If you are not familiar with i386 assembly, this means that the code for
execve places the system call number into the appropriate register, calls into
the kernel, and if there was an error in the system call, to jump to the
label cerror through the dynamic link mechanism.

Now you can see that the jump to the cerror label is before the label naming
the function itself.  When the debugger generates a backtrace, it has to
decide what function was called to get to a particular program counter.
It does this by assuming that the processor reached the particular place in
the code by jumping to the immediately preceding label it can find.  Since the
2: is a temporary label that is stripped during the assembly and cannot be
found in the resulting executable, it just finds the label of the function
that accidently got linked before the execve.o module.

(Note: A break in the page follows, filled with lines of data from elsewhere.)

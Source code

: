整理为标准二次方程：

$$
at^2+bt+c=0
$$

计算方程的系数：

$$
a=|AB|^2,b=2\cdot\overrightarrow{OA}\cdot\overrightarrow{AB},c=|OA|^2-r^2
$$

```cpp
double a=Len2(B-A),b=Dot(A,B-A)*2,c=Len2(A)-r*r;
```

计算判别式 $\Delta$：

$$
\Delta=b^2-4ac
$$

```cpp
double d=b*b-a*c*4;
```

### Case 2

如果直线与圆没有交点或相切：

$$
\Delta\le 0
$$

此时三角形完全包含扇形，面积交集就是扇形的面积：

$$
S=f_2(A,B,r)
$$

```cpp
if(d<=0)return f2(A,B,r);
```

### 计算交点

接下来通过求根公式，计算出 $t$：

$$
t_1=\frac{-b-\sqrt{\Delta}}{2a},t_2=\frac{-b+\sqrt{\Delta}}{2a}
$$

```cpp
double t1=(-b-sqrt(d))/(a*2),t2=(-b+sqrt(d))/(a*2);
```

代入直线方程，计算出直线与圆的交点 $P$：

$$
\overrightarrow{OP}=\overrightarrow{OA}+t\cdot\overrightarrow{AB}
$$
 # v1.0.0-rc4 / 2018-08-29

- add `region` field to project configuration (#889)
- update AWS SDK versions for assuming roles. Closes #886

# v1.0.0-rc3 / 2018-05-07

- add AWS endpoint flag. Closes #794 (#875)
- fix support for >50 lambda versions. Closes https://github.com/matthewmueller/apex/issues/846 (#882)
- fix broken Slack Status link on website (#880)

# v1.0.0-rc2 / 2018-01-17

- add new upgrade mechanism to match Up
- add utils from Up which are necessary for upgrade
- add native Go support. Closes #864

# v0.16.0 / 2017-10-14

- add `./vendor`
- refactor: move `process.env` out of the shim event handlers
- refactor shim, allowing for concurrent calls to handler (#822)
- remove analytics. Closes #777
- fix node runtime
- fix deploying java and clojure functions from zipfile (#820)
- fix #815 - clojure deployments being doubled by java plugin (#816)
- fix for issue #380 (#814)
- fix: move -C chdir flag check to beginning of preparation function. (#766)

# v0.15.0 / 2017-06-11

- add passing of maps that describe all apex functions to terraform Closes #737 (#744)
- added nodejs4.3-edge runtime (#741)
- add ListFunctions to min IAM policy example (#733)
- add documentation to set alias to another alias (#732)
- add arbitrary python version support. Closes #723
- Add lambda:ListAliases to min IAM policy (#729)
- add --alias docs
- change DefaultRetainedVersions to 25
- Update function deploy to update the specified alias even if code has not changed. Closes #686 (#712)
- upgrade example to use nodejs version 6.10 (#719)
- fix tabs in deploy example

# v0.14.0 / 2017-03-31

This is the reason that you get this mysterious fnmatch label in the backtrace.

> Any idea whether or not this fails on systems other than the i386?

No real idea, but judging from all of the above it looks like there is a bug
in the handling of dynamic linking.  So it's probably safe to say that the
bug doesn't occur on at least some of the other ports :-).

> Also, if you've got some general clues for a newbie on debugging
> library routines and system calls, I'd like to hear them. My current
> thought for debugging something like this would be to compile a
> copy of fnmatch with debugging information and link it in with the
> program, overriding the copy in the shared library. Will this work?
> Is it sensible?

As you probably can suspect from the above, this wouldn't buy you anything,
as fnmatch doesn't participate in any way with the bug.  It just happened
that fnmatch.o was linked immediately before execve.o.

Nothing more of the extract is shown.